During some summer Sundays, we can’t be away from the farm for more than a couple hours. Especially during very hot weather, we need to watch our cows and make sure they aren’t overheating, as lactating dairy cows are particularly vulnerable to heat stress. However, on most winter days when the cows are in the barn, we can make them comfortable for several hours with a big pile of hay and lots of fresh bedding.
One recent Sunday, we found ourselves with a few hours to do as we pleased in the middle of the day, so after church we packed our station wagon full of sleds, fishing gear, skis, and lots of extra winter clothes (I figure at least three pairs of mittens per child for an ice fishing trip), and headed for nearby Lake Iroquois.

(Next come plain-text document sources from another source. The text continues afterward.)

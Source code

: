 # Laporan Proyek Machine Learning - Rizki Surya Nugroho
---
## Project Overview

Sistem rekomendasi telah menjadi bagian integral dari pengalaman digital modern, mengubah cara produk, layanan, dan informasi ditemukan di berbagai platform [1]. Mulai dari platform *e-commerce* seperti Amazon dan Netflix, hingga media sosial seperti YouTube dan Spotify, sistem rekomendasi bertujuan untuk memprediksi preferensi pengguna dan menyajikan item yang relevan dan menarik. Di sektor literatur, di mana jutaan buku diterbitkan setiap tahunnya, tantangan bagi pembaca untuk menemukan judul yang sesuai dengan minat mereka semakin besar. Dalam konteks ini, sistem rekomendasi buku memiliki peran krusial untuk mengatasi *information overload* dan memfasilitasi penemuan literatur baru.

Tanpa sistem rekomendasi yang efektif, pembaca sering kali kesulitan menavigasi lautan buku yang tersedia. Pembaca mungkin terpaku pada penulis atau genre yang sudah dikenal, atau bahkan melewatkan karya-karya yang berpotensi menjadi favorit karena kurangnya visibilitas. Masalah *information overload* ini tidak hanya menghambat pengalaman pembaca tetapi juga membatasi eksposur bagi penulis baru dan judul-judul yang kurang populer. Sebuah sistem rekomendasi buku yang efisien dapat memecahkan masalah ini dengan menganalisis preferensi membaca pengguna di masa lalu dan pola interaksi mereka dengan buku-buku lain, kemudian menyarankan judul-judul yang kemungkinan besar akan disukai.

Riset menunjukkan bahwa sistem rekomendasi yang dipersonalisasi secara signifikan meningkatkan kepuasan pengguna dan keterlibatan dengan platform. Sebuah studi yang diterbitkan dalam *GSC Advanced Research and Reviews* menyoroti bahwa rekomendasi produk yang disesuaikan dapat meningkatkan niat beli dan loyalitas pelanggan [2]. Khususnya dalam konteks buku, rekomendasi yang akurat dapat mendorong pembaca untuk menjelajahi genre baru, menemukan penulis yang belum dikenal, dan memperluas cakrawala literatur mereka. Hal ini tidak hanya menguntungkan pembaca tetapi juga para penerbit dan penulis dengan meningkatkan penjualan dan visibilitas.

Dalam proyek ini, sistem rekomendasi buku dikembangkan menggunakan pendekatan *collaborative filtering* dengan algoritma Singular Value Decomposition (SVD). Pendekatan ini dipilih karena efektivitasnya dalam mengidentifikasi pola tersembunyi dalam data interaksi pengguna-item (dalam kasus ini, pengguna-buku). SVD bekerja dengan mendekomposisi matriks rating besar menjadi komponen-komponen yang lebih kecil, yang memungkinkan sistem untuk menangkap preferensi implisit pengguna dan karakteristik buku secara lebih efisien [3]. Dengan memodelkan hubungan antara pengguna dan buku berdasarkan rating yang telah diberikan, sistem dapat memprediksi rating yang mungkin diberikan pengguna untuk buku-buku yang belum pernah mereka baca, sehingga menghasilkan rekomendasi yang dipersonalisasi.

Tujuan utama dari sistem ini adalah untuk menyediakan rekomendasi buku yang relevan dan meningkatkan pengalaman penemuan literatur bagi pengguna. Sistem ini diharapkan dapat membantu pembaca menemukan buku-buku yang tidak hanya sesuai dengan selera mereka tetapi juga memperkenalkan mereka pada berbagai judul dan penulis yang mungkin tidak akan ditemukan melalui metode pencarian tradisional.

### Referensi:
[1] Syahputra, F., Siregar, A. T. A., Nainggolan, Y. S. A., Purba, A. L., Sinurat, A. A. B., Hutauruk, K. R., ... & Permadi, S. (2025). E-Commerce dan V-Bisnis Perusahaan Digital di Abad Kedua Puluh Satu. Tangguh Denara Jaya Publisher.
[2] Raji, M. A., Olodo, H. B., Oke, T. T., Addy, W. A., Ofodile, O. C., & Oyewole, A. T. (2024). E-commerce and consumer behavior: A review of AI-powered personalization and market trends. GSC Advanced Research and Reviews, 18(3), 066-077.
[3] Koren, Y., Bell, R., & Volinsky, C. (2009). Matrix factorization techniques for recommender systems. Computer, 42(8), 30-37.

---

After the below-zero temperatures we’d been experiencing, this particular day had an almost balmy feel, hovering just above 32 degrees. The trees around the lake had been holding onto a lot of weight from a recent ice storm, and now the ice slipped, sloshed, and exploded off the trees with a celebratory sound. Feeling giddy as we parked our car near a family member’s camp, we piled gear and kiddos into a couple of sleds and slid down the bank, past the camp and onto the ice.
Sliding into the vast, flat, quiet whiteness is like entering another world, and setting foot on the ice for the first time in a year is always a bit scary. Even though the lake was dotted with other fishermen and recreators, I half expected to feel the ground give way beneath me, to feel the lake come alive again with the gentle waves of summer time. But the boys were already getting busy with the giant ice auger, and they soon counted six inches of black ice, which was covered with a couple more of fresh, powdery snow. My two-year-old son, Frankie, became enthralled with his job of scooping the crushed ice out of the freshly drilled holes, and got quite upset when he had scooped it all out. Fortunately, his big brother solved the problem by kicking more snow back into the hole, and they continued at this game for quite awhile, until Frankie slipped and got his arm wet up the shoulder, nearly losing his coveted, slotted ice ladle (enter extra pair of mittens).
At this point, I strapped on my cross country skiis and left the fishing (and the parenting) to my husband.
By the time I returned from my ski around the lake, the boys had caught a nice bucketful of little perch and exhausted our entire mitten supply. Ecstatic about their success, the boys yelled simultaneously their synonyms for “a lot of fish”: which came out sounding something like, “Mama! Look! Big-big-biggest-most-longest-fish-mostest-too many-FISH-we caught!”
So we headed home to fry up the haul—and by the way, cleaning fish is pretty much the most perfect biology lesson you could imagine for a four-year-old. We rolled them in cornmeal and fried them in bacon fat, and in doing so participated in that age-old ritual that has so satisfied humans since the beginning of time: nourishing ourselves with food we gleaned with our own hands. I love it. My boys love it. And maybe – it’s that love that keeps us going as a farm family.